** Activity **
Copy every line in the records below that contains the word "params".

** Task inputs **
------------------------------

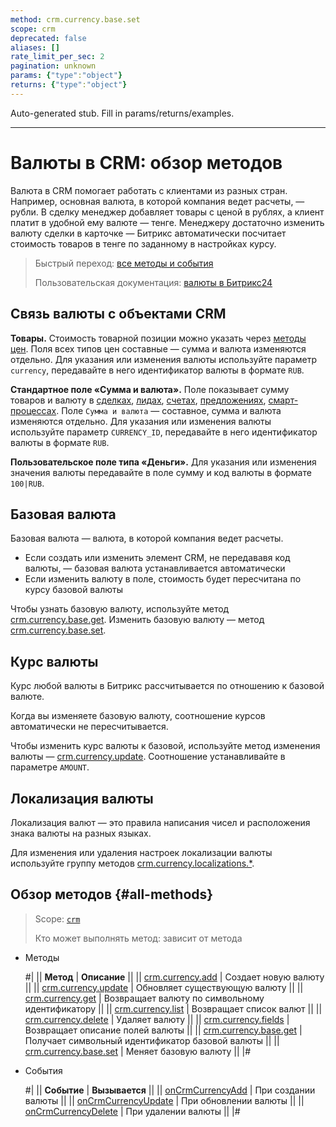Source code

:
 ```yaml
---
method: crm.currency.base.set
scope: crm
deprecated: false
aliases: []
rate_limit_per_sec: 2
pagination: unknown
params: {"type":"object"}
returns: {"type":"object"}
---
```


Auto-generated stub. Fill in params/returns/examples.

---

# Валюты в CRM: обзор методов

Валюта в CRM помогает работать с клиентами из разных стран. Например, основная валюта, в которой компания ведет расчеты, — рубли. В сделку менеджер добавляет товары с ценой в рублях, а клиент платит в удобной ему валюте — тенге. Менеджеру достаточно изменить валюту сделки в карточке — Битрикс автоматически посчитает стоимость товаров в тенге по заданному в настройках курсу.

> Быстрый переход: [все методы и события](#all-methods) 
> 
> Пользовательская документация: [валюты в Битрикс24](https://helpdesk.bitrix24.ru/open/6987305/)

## Связь валюты с объектами CRM

**Товары.** Стоимость товарной позиции можно указать через [методы цен](../../catalog/price/index.md). Поля всех типов цен составные — сумма и валюта изменяются отдельно. Для указания или изменения валюты используйте параметр `currency`, передавайте в него идентификатор валюты в формате `RUB`.

**Стандартное поле «Сумма и валюта».** Поле показывает сумму товаров и валюту в [сделках](../deals/index.md), [лидах](../leads/index.md), [счетах](../universal/invoice.md), [предложениях](../quote/index.md),  [смарт-процессах](../universal/index.md). Поле `Сумма и валюта` — составное, сумма и валюта изменяются отдельно. Для указания или изменения валюты используйте параметр `CURRENCY_ID`, передавайте в него идентификатор валюты в формате `RUB`.

**Пользовательское поле типа «Деньги».** Для указания или изменения значения валюты  передавайте в поле сумму и код валюты в формате `100|RUB`.

## Базовая валюта

Базовая валюта — валюта, в которой компания ведет расчеты.

* Если создать или изменить элемент CRM, не передававя код валюты, — базовая валюта устанавливается автоматически
* Если изменить валюту в поле, стоимость будет пересчитана по курсу базовой валюты

Чтобы узнать базовую валюту, используйте метод [crm.currency.base.get](./crm-currency-base-get.md). Изменить базовую валюту — метод [crm.currency.base.set](./crm-currency-base-set.md). 

## Курс валюты

Курс любой валюты в Битрикс рассчитывается по отношению к базовой валюте. 



Когда вы изменяете базовую валюту, соотношение курсов автоматически не пересчитывается. 



Чтобы изменить курс валюты к базовой, используйте метод изменения валюты — [crm.currency.update](./crm-currency-update.md). Соотношение устанавливайте в параметре `AMOUNT`.

## Локализация валюты

Локализация валют — это правила написания чисел и расположения знака валюты на разных языках.

Для изменения или удаления настроек локализации валюты используйте группу методов [crm.currency.localizations.*](./localizations/index.md).

## Обзор методов {#all-methods}

> Scope: [`crm`](../../scopes/permissions.md)
>
> Кто может выполнять метод: зависит от метода




- Методы

    #|
    || **Метод** | **Описание** ||
    || [crm.currency.add](./crm-currency-add.md) | Создает новую валюту ||
    || [crm.currency.update](./crm-currency-update.md) | Обновляет существующую валюту ||
    || [crm.currency.get](./crm-currency-get.md) | Возвращает валюту по символьному идентификатору ||
    || [crm.currency.list](./crm-currency-list.md) | Возвращает список валют ||
    || [crm.currency.delete](./crm-currency-delete.md) | Удаляет валюту ||
    || [crm.currency.fields](./crm-currency-fields.md) | Возвращает описание полей валюты ||
    || [crm.currency.base.get](./crm-currency-base-get.md) | Получает символьный идентификатор базовой валюты ||
    || [crm.currency.base.set](./crm-currency-base-set.md) | Меняет базовую валюту ||
    |#

- События

    #|
    || **Событие** | **Вызывается** ||
    || [onCrmCurrencyAdd](./events/on-crm-currency-add.md) | При создании валюты ||
    || [onCrmCurrencyUpdate](./events/on-crm-currency-update.md) | При обновлении валюты ||
    || [onCrmCurrencyDelete](./events/on-crm-currency-delete.md) | При удалении валюты ||
    |#





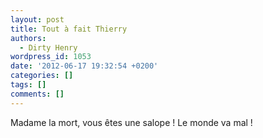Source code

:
 ```yaml
---
layout: post
title: Tout à fait Thierry
authors:
  - Dirty Henry
wordpress_id: 1053
date: '2012-06-17 19:32:54 +0200'
categories: []
tags: []
comments: []
---
```

Madame la mort, vous êtes une salope ! Le monde va mal !
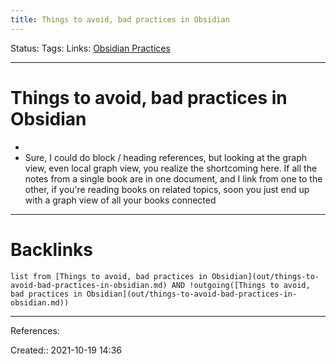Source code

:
 ```yaml
---
title: Things to avoid, bad practices in Obsidian
---
```

Status: 
Tags: 
Links: [Obsidian Practices](out/obsidian-practices.md)
___
# Things to avoid, bad practices in Obsidian
- 
- Sure, I could do block / heading references, but looking at the graph view, even local graph view, you realize the shortcoming here. If all the notes from a single book are in one document, and I link from one to the other, if you're reading books on related topics, soon you just end up with a graph view of all your books connected
___
# Backlinks
```dataview
list from [Things to avoid, bad practices in Obsidian](out/things-to-avoid-bad-practices-in-obsidian.md) AND !outgoing([Things to avoid, bad practices in Obsidian](out/things-to-avoid-bad-practices-in-obsidian.md))
```
___
References:

Created:: 2021-10-19 14:36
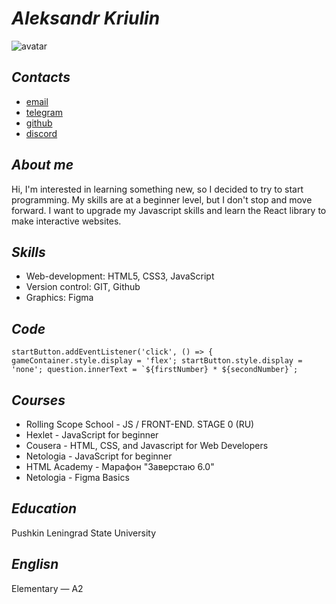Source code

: # _Aleksandr Kriulin_
![avatar](/rsschool-cv/avatar/foto.png)

## _Contacts_
* [email](aleksandrkriulin493@gmail.com)
* [telegram](https://t.me/aleksander)
* [github](https://discord.com/channels/516715744646660106/@home)
* [discord](https://github.com/aleksandr2639)

## _About me_
Hi, I'm interested in learning something new, so I decided to try to start programming. My skills are at a beginner level, but I don't stop and move forward. I want to upgrade my Javascript skills and learn the React library to make interactive websites.

## _Skills_
* Web-development: HTML5, CSS3, JavaScript
* Version control: GIT, Github
* Graphics: Figma

## _Code_
```startButton.addEventListener('click', () => { gameContainer.style.display = 'flex'; startButton.style.display = 'none'; question.innerText = `${firstNumber} * ${secondNumber}`;```

## _Courses_
* Rolling Scope School - JS / FRONT-END. STAGE 0 (RU)
* Hexlet - JavaScript for beginner
* Cousera - HTML, CSS, and Javascript for Web Developers
* Netologia - JavaScript for beginner
* HTML Academy - Марафон "Заверстаю 6.0"
* Netologia - Figma Basics

## _Education_
Pushkin Leningrad State University

## _Englisn_
Elementary — A2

------------------------------

** The completed task **
params: {"type":"object"}
Auto-generated stub. Fill in params/returns/examples.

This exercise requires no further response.